» Problem to work on: In the data below, which lines hold the word "Drag"? Copy them.

» Extracted data:
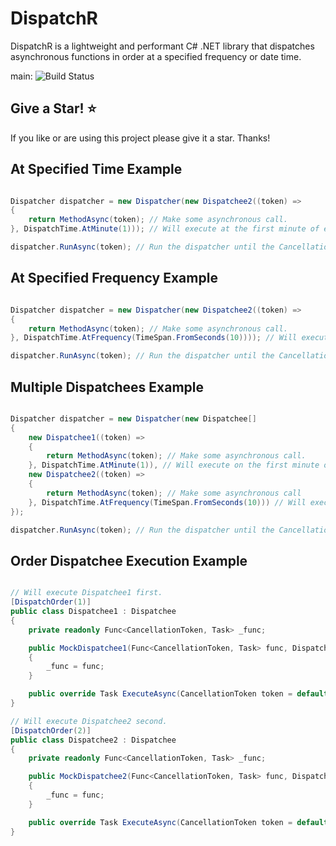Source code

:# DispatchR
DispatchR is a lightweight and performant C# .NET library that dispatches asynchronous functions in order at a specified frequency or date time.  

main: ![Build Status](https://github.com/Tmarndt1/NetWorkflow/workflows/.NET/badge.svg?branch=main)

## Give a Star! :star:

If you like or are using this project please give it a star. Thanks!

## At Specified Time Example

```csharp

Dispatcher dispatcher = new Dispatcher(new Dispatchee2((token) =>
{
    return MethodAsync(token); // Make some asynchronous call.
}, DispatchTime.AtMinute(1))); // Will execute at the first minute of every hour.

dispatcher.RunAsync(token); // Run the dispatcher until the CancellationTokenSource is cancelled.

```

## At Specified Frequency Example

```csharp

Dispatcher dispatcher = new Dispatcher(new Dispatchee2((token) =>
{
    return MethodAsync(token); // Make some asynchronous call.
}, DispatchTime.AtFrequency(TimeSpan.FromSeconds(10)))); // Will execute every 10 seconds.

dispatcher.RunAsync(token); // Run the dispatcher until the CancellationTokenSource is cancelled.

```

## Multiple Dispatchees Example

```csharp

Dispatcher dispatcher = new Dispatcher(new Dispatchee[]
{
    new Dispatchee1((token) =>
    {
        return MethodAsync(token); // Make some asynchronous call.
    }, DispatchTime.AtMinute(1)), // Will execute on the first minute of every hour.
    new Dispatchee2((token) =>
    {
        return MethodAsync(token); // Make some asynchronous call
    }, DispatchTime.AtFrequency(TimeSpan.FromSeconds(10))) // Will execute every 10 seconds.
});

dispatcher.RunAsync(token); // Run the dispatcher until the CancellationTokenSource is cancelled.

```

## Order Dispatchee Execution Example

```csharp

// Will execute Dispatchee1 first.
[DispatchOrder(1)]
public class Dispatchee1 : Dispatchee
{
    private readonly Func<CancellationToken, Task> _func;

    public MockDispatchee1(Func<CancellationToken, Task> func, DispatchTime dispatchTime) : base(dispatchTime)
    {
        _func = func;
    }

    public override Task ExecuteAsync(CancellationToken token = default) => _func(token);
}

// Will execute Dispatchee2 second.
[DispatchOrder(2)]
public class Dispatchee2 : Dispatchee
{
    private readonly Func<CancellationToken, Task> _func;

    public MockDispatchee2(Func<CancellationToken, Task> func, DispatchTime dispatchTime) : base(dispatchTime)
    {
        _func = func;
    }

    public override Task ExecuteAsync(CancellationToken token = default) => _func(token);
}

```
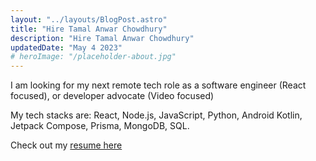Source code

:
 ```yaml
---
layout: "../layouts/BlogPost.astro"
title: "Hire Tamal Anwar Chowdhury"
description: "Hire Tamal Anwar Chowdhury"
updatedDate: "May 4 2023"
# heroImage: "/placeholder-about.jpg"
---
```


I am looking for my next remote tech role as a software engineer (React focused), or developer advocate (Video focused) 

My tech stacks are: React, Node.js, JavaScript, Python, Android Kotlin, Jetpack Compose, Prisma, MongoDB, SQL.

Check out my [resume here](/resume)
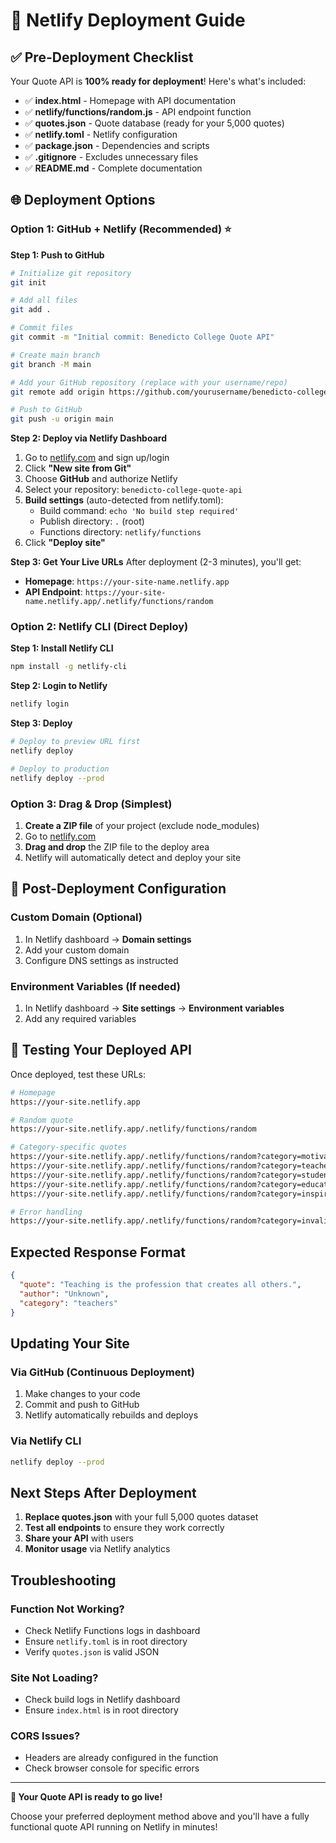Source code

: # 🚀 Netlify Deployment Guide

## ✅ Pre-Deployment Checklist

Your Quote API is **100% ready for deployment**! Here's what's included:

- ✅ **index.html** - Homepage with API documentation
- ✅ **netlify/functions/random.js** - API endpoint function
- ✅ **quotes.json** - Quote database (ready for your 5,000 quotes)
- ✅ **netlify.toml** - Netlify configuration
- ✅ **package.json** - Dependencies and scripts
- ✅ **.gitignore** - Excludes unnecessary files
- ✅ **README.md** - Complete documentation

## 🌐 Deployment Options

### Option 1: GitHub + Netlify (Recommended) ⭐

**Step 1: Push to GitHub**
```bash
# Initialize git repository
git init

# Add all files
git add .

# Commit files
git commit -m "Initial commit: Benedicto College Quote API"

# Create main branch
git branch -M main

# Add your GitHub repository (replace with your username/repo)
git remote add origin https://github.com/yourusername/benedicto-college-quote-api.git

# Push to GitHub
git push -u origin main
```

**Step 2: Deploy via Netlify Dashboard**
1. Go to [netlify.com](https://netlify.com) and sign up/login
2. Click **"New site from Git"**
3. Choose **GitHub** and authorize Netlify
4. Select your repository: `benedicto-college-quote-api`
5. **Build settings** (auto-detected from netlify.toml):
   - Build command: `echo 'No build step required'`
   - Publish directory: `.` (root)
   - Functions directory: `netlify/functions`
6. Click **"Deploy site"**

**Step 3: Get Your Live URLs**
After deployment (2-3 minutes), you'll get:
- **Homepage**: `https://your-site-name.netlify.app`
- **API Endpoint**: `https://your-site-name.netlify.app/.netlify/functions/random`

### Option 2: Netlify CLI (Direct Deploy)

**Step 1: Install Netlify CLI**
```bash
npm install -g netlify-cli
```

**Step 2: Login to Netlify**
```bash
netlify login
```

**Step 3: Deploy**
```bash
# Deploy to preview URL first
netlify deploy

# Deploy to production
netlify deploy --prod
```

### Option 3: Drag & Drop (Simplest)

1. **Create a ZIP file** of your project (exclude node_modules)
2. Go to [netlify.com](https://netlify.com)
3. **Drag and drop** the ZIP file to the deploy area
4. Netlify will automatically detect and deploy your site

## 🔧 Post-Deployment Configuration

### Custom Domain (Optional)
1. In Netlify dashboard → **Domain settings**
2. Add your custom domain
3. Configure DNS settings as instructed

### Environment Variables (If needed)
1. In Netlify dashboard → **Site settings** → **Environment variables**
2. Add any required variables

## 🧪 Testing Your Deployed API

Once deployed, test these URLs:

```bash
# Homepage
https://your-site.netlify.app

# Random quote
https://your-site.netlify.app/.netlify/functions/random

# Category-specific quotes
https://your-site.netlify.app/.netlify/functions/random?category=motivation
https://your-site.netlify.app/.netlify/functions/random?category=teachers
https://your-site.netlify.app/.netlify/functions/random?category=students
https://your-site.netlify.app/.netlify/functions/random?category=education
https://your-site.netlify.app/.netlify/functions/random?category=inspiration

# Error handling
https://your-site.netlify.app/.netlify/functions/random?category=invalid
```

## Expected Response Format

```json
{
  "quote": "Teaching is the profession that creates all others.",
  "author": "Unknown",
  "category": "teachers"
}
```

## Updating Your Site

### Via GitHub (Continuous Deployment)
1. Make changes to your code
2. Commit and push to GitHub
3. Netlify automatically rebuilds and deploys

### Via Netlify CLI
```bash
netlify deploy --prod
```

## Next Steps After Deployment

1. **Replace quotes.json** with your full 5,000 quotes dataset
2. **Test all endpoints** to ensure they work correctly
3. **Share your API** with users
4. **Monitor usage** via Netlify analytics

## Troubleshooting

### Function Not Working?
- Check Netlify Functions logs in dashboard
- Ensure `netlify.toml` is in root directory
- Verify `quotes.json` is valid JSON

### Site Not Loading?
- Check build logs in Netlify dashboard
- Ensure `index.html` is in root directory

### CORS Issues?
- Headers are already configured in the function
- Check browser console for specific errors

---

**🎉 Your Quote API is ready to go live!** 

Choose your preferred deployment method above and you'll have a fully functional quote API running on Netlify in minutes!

» Written response:
### Option 3: Drag & Drop (Simplest)
3. **Drag and drop** the ZIP file to the deploy area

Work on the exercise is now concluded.